Народ ехал в этом счастливом эшелоне богатый, с имуществом и деньжонками. Кутили победители напропалую, казенную еду почти не потребляли, жрали сало, масло, молоко, фрукт прошлогодний выменивали. Долго ехали по разбитой, только-только войну перемогшей земле. На станциях вдоль эшелона, всяк со своей посудинкой, выстраивались оборванные ребятишки, молча, протянув руку, стояли старики, кособочась, на тележках к линии выкатывались инвалиды. Много было инвалидов, и сама сплошь поувеченная земля выглядела инвалидно.
За Минском уже, на шибко разбитой станции, стояли долго и не ведали, когда двинутся дальше. Станция забита эшелонами и тучей народу. На кое-как прибранном перроне, издолбленном взрывами, вечером затеялись танцы под аккордеон, любовь недолговечная закрутилась, мимолетные страсти вспыхнули. Данила на танцы был не горазд, но, влекомый общей волной возбуждения и веселья, тоже приволокся на перрон. Днем он приметил возле водокачки худенькую, коротко стриженную девушку, сидящую на чемодане, спиной прислонившуюся к обогретой стене кубового помещения. Хотел заговорить с ней, но о чем заговорить, не знал и оттого не заговорил. И сейчас вот солдатик тайно надеялся, что встретит ту девушку на перроне и уж непременно с нею заговорит, хотя опять же заговорит ли, решится ли, положительно сказать себе не мог. Если же она танцует с кем-то, приглашена кем-то, тогда уж, само собой, разговор отпадает и надеяться на знакомство нечего. Что-то было в ней, в той опрятно одетой военной девушке, такое, что заранее исключало верные солдатские приемы и подходы на знакомство вроде: «Который счас час?», «Какое сегодня число?» – и тем более: «Девушка, что-то назади вас выпало и пар идет».
Серьезная была девушка, строгая, хорошо, видать, хорошими родителями воспитанная.

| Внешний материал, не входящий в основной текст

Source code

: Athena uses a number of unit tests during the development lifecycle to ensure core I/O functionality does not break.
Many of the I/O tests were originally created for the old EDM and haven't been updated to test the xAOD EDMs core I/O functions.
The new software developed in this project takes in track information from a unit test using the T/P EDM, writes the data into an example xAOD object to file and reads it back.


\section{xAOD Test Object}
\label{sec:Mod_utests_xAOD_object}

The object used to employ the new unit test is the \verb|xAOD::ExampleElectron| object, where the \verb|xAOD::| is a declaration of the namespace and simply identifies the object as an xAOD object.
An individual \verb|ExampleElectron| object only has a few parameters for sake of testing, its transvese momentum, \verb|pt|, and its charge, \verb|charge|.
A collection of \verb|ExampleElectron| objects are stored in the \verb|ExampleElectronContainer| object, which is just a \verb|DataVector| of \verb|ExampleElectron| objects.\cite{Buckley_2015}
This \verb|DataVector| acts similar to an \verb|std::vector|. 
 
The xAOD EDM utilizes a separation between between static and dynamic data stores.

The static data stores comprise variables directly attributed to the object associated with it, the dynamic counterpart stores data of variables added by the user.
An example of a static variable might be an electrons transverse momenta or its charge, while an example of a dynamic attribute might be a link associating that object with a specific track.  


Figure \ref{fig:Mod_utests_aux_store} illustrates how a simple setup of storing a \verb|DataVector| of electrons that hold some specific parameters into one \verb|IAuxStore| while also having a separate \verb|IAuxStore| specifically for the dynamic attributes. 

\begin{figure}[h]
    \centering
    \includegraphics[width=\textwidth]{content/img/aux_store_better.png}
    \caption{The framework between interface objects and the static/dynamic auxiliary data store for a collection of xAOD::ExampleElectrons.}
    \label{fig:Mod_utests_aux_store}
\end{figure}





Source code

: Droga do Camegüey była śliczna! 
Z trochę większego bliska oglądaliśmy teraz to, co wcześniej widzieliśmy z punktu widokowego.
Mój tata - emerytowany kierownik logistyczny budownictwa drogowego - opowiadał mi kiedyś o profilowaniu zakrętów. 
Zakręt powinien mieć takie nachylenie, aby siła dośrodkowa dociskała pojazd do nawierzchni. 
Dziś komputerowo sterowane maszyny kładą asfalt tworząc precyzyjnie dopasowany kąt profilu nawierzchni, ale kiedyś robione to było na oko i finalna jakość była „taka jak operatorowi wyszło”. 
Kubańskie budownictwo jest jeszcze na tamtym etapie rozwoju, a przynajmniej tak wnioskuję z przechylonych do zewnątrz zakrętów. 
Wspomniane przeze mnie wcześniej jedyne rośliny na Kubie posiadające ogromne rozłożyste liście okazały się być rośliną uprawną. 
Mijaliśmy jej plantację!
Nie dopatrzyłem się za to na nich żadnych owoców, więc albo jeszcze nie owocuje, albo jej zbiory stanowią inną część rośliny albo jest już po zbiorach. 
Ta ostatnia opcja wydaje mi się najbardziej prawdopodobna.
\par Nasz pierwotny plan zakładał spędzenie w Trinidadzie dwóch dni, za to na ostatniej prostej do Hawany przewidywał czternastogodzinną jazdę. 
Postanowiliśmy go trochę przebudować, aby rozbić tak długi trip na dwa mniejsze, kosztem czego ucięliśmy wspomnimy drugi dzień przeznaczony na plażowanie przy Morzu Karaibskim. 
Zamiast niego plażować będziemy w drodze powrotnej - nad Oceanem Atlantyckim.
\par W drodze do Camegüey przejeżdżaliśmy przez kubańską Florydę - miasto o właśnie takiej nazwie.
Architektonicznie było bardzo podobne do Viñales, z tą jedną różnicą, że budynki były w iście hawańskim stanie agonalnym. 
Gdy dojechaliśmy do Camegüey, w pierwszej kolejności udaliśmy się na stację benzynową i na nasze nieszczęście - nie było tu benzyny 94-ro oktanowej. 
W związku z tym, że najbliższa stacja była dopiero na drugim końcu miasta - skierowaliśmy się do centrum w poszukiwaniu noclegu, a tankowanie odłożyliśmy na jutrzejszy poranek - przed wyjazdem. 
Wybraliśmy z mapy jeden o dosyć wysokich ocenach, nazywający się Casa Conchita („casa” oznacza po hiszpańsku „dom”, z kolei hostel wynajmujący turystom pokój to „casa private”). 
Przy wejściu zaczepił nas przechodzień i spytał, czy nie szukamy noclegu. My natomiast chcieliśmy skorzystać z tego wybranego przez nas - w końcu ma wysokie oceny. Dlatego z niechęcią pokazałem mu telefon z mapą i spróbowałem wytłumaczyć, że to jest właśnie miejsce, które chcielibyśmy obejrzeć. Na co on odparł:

Сколь ни крутился Данила на перроне, как ни напрягал зрение, увидеть ожидаемую девушку не мог. А веселье под тремя тусклыми перронными фонарями набирало силу. К аккордеону подсоединились баян и барабан, музыка сделалась объемистей, громче, смех и даже хохот катались по перрону, сапоги на крошке, которой были засыпаны воронки, все гуще, все разгоряченней наговаривали – ша-ша-ша, ша-ша-ша, шурх, шурх, шурх-ша-ша-гаа.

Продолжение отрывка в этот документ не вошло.